Zuhud dan Ketenangan Hidup
Ketenangan hidup di dunia adalah dambaan setiap orang. Akan tetapi betapa
banyak manusia yang hidupnya penuh dengan kegelisahan, gundah gulana, kecemasan,
ketakutan, adanya kebencian dengan orang lain, dan keadaan lainnya yang tidak
diinginkannya.
Di antara hal terbesar untuk mendapatkan ketenangan hidup adalah ketika kita hidup di tengah-tengah manusia dalam keadaan dicintai Allah dan juga dicintai manusia.
Rasulullah shallallahu ‘alaihi wa sallam telah menunjukkan kepada kita suatu amalan yang akan mendatangkan kecintaan Allah dan juga kecintaan manusia kepada kita.

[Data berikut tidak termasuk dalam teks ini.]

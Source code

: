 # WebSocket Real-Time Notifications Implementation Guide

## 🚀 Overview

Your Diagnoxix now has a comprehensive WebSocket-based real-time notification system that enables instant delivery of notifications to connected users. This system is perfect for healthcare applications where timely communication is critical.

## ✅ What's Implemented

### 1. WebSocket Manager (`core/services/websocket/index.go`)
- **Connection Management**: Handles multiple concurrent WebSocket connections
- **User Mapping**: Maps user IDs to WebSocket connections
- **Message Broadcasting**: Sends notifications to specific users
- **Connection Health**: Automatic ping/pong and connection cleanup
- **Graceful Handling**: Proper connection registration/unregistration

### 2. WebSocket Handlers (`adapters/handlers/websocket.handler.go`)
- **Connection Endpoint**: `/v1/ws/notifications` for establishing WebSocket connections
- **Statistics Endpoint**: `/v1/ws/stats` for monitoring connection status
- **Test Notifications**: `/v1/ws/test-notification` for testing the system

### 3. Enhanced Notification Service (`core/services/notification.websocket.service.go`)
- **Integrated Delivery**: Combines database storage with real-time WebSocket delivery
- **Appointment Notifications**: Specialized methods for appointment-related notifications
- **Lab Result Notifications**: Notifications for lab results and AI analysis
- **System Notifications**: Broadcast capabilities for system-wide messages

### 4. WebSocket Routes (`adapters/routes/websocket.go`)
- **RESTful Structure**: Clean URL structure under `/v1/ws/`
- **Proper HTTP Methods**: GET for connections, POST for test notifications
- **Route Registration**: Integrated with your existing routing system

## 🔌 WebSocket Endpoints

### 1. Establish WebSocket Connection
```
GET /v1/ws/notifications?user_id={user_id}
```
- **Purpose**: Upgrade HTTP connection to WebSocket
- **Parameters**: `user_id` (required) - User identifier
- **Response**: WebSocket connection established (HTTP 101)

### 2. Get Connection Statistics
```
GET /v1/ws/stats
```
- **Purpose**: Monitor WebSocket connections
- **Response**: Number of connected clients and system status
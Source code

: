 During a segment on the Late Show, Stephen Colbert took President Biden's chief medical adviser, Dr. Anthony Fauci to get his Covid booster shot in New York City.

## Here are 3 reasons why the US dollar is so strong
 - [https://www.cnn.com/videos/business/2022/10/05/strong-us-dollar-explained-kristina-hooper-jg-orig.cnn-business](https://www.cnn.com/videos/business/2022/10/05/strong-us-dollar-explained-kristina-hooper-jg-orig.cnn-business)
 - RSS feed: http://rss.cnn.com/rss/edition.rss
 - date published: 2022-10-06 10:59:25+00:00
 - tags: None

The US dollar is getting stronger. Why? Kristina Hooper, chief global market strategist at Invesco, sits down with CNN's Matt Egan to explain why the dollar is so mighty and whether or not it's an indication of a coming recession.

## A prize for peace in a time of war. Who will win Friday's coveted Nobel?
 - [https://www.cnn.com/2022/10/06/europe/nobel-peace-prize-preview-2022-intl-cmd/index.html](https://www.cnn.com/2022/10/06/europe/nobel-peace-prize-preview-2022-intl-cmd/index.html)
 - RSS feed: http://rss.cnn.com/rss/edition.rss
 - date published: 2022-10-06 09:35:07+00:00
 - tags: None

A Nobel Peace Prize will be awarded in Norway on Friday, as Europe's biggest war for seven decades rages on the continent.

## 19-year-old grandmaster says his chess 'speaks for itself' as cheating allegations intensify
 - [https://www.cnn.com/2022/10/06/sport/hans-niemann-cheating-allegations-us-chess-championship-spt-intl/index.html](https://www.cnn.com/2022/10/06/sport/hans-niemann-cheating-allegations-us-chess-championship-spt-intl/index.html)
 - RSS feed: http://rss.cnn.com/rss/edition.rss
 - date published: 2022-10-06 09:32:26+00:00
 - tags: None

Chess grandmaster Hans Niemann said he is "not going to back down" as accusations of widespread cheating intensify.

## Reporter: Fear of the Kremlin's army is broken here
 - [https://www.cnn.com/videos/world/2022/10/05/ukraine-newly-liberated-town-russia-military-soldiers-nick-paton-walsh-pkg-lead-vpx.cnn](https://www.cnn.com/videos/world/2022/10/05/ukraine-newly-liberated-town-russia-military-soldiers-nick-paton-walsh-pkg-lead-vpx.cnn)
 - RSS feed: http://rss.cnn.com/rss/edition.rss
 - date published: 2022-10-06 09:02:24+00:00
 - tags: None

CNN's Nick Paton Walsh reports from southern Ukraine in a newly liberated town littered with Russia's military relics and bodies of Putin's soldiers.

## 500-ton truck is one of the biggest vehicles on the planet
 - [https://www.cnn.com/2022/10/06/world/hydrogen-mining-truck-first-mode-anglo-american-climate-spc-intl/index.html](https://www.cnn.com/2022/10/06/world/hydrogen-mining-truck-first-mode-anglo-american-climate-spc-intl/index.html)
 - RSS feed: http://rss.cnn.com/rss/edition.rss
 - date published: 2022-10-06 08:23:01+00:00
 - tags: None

Dari Abul ‘Abbas Sahl bin Sa’d As-Sa’idiy radhiyallahu ‘anhu berkata,
جَاءَ رَجُلٌ إِلَى النَّبِيِّ صلى الله عليه وسلم فَقَالَ: يَا
رَسُوْلَ اللهِ، دُلَّنِيْ عَلَى عَمَلٍ إِذَا عَمِلْتُهُ أَحَبَّنِي اللهُ
وَأَحَبَّنِي النَّاسُ، فَقَالَ: اِزْهَدْ فِي الدُّنْيَا يُحِبَّكَ اللهُ،
وَازْهَدْ فِيْمَا عِنْدَ النَّاسِ يُحِبَّكَ النَّاسُ
“Datang seseorang kepada Nabi shallallahu ‘alaihi wa sallam lalu dia
berkata, ‘Ya Rasulullah, tunjukkan kepadaku akan suatu amalan yang apabila aku
mengerjakannya niscaya aku dicintai oleh Allah dan dicintai manusia?’ Maka
Rasulullah shallallahu ‘alaihi wa sallam bersabda, ‘Zuhudlah terhadap
dunia niscaya Allah mencintaimu dan zuhudlah terhadap apa-apa yang dimiliki oleh
manusia niscaya manusia mencintaimu’.” (Shahih, HR. Ibnu Majah dan
selainnya, lihat Shahiihul Jaami’ no.935 dan Ash-Shahiihah
no.942)
Definisi Zuhud, Hakikat dan Pembagiannya
Zuhud secara bahasa artinya lawan dari cinta dan semangat terhadap dunia.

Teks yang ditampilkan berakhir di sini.